The education program also helps Lilly to educate future health care professionals about how pharmaceuticals are manufactured, tested and regulated, Workman said.

“The students have a unique vantage point and opportunity to work alongside some of the most talented health care professionals in the industry and understand their important roles in our organization,” Workman said. The students also reviewed the drug-approval process, investigated regulations, conducted literature reviews, assessed environmental trends and marketing strategies, researched treatment plans and created patient education materials.
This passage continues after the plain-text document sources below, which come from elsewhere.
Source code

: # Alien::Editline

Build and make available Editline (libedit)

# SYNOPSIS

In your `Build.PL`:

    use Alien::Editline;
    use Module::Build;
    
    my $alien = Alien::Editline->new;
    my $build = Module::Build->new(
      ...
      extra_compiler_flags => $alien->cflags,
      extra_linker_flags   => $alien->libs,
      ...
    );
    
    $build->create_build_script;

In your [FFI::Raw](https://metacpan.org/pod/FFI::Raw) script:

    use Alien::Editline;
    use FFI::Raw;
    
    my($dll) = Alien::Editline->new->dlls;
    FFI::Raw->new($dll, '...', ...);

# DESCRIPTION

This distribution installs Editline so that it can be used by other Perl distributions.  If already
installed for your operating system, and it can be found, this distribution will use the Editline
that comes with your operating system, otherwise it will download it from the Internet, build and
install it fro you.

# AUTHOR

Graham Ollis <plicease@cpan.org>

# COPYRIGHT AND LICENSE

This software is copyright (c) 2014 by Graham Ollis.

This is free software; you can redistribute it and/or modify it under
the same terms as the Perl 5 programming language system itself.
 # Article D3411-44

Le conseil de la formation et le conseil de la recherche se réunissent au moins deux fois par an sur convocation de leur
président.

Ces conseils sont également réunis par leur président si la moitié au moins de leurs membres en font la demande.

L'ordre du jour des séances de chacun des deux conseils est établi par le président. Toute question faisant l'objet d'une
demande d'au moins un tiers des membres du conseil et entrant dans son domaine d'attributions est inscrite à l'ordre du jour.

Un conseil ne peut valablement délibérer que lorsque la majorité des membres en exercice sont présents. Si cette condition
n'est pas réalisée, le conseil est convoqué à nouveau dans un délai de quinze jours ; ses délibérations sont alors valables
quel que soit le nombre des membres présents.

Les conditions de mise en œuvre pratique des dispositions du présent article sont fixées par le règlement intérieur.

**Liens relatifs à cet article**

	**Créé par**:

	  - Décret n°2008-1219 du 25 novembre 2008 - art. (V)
The School of Nursing at UIndy is one of the leading pipelines for nurses across Indiana. The program is ranked among the top nursing programs in the Midwest by U.S. News and World Report. The program prides itself on by meeting the rising need for nurses as the health care industry grows, regionally and nationally. By a global company like Lilly opening its doors and sharing its expertise, the School of Nursing can provide unique professional competencies and specialized knowledge to its students, Ferrell said.

“I have gained an appreciation for the drug development process and have found the nurses at Lilly all bring something special to the table because they actually know how a decision will affect the patient because of the connection they have,” Hunter said.

Hendershot added: “I never knew there were so many opportunities for nurses in the pharma industry. One of my biggest takeaways was how important pharma is to health care. Without it, new advancements in treatments would be rarely considered.”

“As a nurse in the future, I will be able to fall back on this key point and strive to be the best advocate possible for my patient,” Cornelius said.

For Sparling, Lilly reinforced her love for the profession and excitement about the next opportunity. On her last day in the Lilly internship, she learned she officially had been accepted in the UIndy nursing program.

“One of the Lilly doctors told us, ‘You’re best at what you love, and if you do just that, success will follow.’ I’ve never been happier for my chosen career path and can’t wait to see what the future holds,” Sparling said.